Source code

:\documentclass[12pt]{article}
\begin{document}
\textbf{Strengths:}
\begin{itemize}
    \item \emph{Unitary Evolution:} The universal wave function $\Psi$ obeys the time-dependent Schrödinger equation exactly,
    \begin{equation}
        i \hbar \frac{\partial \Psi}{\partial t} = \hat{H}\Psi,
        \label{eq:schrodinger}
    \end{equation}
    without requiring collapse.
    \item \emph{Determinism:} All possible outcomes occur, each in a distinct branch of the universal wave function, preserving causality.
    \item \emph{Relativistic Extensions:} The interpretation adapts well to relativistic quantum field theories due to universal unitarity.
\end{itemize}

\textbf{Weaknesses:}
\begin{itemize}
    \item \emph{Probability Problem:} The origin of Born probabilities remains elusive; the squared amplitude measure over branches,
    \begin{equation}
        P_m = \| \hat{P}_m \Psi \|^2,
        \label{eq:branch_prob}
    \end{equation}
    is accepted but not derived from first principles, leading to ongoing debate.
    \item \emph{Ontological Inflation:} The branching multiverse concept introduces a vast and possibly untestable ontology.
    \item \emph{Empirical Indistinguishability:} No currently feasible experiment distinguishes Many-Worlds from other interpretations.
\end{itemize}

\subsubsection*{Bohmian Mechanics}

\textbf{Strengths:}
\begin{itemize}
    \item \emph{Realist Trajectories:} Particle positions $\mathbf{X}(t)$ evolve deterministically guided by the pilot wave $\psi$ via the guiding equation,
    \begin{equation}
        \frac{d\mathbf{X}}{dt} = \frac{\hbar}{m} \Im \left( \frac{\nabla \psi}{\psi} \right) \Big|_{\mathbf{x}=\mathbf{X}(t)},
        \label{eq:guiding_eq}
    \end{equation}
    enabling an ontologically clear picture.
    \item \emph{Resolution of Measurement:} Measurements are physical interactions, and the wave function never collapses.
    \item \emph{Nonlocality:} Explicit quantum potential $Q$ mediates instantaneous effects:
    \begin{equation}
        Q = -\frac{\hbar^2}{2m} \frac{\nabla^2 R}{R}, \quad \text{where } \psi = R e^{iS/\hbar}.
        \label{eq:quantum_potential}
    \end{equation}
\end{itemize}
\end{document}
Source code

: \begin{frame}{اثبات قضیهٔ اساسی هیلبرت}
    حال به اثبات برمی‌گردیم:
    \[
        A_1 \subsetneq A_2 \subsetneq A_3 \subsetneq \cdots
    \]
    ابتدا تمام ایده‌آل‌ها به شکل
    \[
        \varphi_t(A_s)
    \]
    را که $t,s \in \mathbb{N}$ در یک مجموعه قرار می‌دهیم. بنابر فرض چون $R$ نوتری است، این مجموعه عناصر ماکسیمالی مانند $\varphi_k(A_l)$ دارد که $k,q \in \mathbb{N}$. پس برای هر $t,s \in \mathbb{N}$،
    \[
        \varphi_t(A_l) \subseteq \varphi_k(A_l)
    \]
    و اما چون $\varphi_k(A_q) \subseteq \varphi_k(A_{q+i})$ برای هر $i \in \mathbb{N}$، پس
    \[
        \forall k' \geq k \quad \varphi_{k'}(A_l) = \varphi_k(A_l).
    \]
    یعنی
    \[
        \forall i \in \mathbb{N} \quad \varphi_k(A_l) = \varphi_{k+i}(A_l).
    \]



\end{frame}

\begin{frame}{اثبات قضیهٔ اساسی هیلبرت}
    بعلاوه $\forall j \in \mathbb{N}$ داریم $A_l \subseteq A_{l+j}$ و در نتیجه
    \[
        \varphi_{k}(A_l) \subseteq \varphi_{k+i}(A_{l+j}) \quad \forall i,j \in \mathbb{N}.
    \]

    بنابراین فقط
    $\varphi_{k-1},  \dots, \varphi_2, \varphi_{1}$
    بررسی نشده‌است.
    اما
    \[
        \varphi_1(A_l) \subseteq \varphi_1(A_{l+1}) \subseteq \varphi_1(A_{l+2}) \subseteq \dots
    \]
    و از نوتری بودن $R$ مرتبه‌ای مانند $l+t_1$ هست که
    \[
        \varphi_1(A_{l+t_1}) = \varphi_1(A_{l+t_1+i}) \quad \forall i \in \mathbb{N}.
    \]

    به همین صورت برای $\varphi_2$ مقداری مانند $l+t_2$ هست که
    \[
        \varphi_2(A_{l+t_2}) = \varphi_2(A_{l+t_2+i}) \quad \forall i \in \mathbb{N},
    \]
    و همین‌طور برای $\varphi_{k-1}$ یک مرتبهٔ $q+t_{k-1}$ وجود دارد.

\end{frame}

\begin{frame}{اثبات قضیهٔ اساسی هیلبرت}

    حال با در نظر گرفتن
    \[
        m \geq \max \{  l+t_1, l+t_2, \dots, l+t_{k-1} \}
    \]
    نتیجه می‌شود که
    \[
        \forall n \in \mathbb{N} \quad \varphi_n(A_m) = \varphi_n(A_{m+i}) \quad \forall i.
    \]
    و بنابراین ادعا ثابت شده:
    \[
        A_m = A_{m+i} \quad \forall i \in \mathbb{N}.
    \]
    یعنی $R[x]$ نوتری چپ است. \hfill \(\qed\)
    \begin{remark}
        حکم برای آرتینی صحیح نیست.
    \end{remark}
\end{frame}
━━━━━━━━━━━━━━━━
# What is expected
In the data, how many lines include the string "label"? Reply with only that number.

# Task answer
4